Give back exactly the line containing "- **Community Growth**: Community" together with all the lines after it, ending at the final line below.

Dataset entries
- - - - -

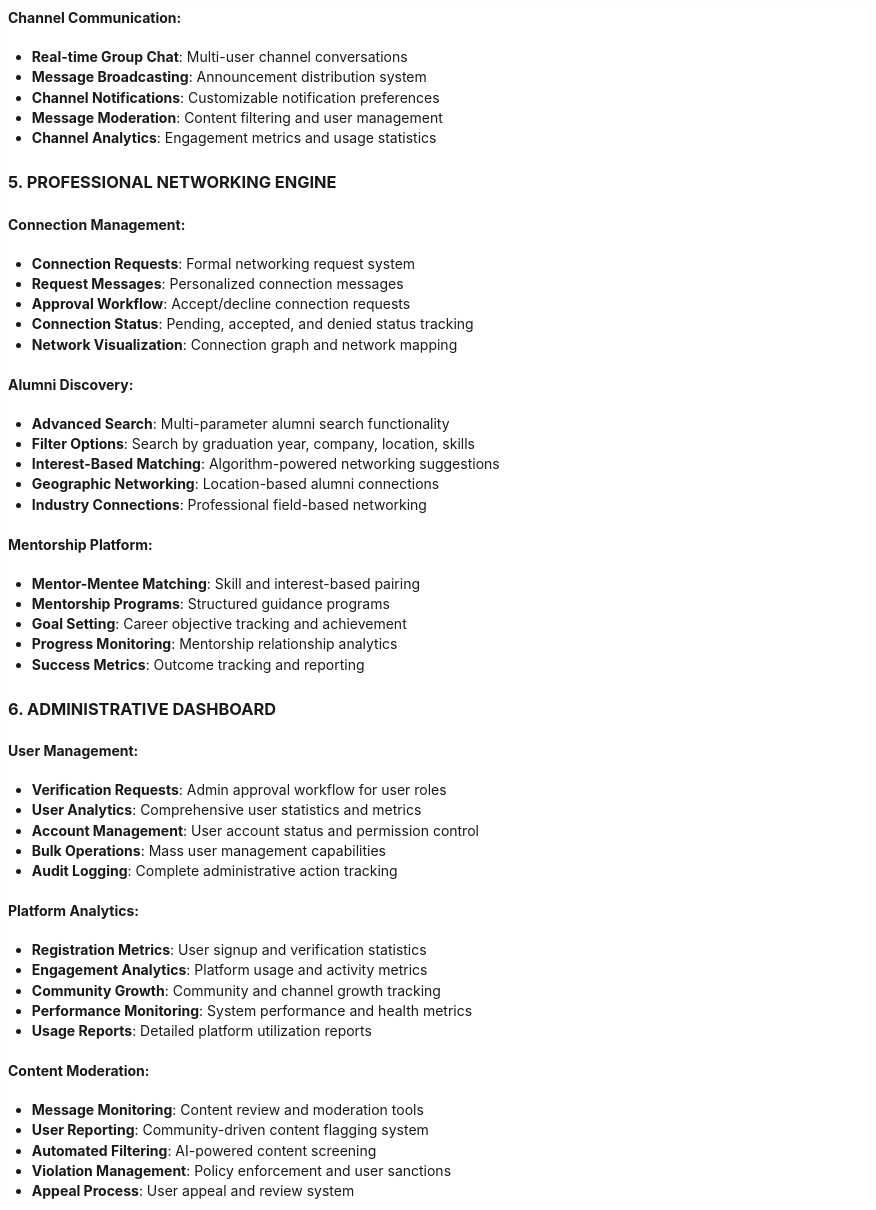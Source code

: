 #### Channel Communication:
- **Real-time Group Chat**: Multi-user channel conversations
- **Message Broadcasting**: Announcement distribution system
- **Channel Notifications**: Customizable notification preferences
- **Message Moderation**: Content filtering and user management
- **Channel Analytics**: Engagement metrics and usage statistics

### 5. PROFESSIONAL NETWORKING ENGINE

#### Connection Management:
- **Connection Requests**: Formal networking request system
- **Request Messages**: Personalized connection messages
- **Approval Workflow**: Accept/decline connection requests
- **Connection Status**: Pending, accepted, and denied status tracking
- **Network Visualization**: Connection graph and network mapping

#### Alumni Discovery:
- **Advanced Search**: Multi-parameter alumni search functionality
- **Filter Options**: Search by graduation year, company, location, skills
- **Interest-Based Matching**: Algorithm-powered networking suggestions
- **Geographic Networking**: Location-based alumni connections
- **Industry Connections**: Professional field-based networking

#### Mentorship Platform:
- **Mentor-Mentee Matching**: Skill and interest-based pairing
- **Mentorship Programs**: Structured guidance programs
- **Goal Setting**: Career objective tracking and achievement
- **Progress Monitoring**: Mentorship relationship analytics
- **Success Metrics**: Outcome tracking and reporting

### 6. ADMINISTRATIVE DASHBOARD

#### User Management:
- **Verification Requests**: Admin approval workflow for user roles
- **User Analytics**: Comprehensive user statistics and metrics
- **Account Management**: User account status and permission control
- **Bulk Operations**: Mass user management capabilities
- **Audit Logging**: Complete administrative action tracking

#### Platform Analytics:
- **Registration Metrics**: User signup and verification statistics
- **Engagement Analytics**: Platform usage and activity metrics
- **Community Growth**: Community and channel growth tracking
- **Performance Monitoring**: System performance and health metrics
- **Usage Reports**: Detailed platform utilization reports

#### Content Moderation:
- **Message Monitoring**: Content review and moderation tools
- **User Reporting**: Community-driven content flagging system
- **Automated Filtering**: AI-powered content screening
- **Violation Management**: Policy enforcement and user sanctions
- **Appeal Process**: User appeal and review system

- - - - -

» **Response to the exercise**
- **Community Growth**: Community and channel growth tracking
- **Performance Monitoring**: System performance and health metrics
- **Usage Reports**: Detailed platform utilization reports

#### Content Moderation:
- **Message Monitoring**: Content review and moderation tools
- **User Reporting**: Community-driven content flagging system
- **Automated Filtering**: AI-powered content screening
- **Violation Management**: Policy enforcement and user sanctions
- **Appeal Process**: User appeal and review system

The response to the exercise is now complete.